There is no compelling reason to keep Endesa, Iberdrola, or Chrysler for that matter, alive. All we need are firms and management that innovate, create wealth, and behave responsibly. We don't need to love Endesa and we don't need Iberdrola to lead us to the New Jerusalem. Perhaps we could do with less corporate identity and lot more managerial integrity.

Thursday, May 10, 2007

Government Regulation and the Competitive Advantage of Nations

As the United States has retreated on regulation, so has the competitive advantage of U.S. companies world-wide.

This sounds paradoxical. How could government regulation, which is said to strangle innovation, be the source of national competitive advantage? Adam Smith would think I'd lost my mind, and Milton Friedman, would send me back for remedial Economics 101 (of course, I'd have to buy the latest edition of his famous textbook).

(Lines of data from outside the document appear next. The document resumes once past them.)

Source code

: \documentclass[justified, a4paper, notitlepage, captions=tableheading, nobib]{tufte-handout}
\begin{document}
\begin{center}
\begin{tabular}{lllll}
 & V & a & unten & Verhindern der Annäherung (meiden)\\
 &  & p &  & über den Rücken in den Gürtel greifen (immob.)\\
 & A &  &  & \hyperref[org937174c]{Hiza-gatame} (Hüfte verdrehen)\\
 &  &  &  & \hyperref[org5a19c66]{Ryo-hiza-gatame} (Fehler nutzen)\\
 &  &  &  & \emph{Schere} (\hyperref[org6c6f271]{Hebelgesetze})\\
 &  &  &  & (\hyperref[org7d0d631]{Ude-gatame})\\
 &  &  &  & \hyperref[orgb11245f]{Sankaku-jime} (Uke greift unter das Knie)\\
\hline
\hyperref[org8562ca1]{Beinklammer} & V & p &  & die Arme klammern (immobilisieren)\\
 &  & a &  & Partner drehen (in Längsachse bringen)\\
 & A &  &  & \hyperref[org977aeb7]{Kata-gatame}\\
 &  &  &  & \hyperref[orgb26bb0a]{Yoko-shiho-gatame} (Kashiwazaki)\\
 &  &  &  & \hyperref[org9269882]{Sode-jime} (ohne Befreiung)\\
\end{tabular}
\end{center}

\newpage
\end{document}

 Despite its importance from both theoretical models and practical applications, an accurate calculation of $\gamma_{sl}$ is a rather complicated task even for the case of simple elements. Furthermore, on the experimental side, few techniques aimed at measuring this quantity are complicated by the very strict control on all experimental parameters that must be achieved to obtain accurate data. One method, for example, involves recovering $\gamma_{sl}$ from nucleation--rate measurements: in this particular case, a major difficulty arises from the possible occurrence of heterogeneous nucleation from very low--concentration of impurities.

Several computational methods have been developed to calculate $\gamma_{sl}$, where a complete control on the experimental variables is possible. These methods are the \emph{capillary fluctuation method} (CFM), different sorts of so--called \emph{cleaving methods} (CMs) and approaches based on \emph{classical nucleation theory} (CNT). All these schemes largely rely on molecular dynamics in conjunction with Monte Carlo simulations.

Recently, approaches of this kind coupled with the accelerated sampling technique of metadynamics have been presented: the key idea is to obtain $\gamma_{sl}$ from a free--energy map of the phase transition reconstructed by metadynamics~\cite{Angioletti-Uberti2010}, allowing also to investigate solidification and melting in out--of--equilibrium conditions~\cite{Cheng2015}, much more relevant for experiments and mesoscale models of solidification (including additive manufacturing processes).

Here's how it works. Just as countries lose competitiveness for having too much corruption, countries can gain competitiveness by providing for capital a secure environment in which to invest and may provide incentives for innovating, especially as regards environmental and safety and health standards.

When government regulation is done right, it provides the solid rules for how to play the game. Which brings me to Sarbanes-Oxley. As companies complain about the onerous paperwork, capital continues to pour in to the New York Stock Exchange (NYSE), and foreign company listings grow. Sarbanes, however, is only one of many "annoyances". Companies have to meet tough reporting and corporate governance requirements, and, maybe even worse, also put with getting sued in the United States.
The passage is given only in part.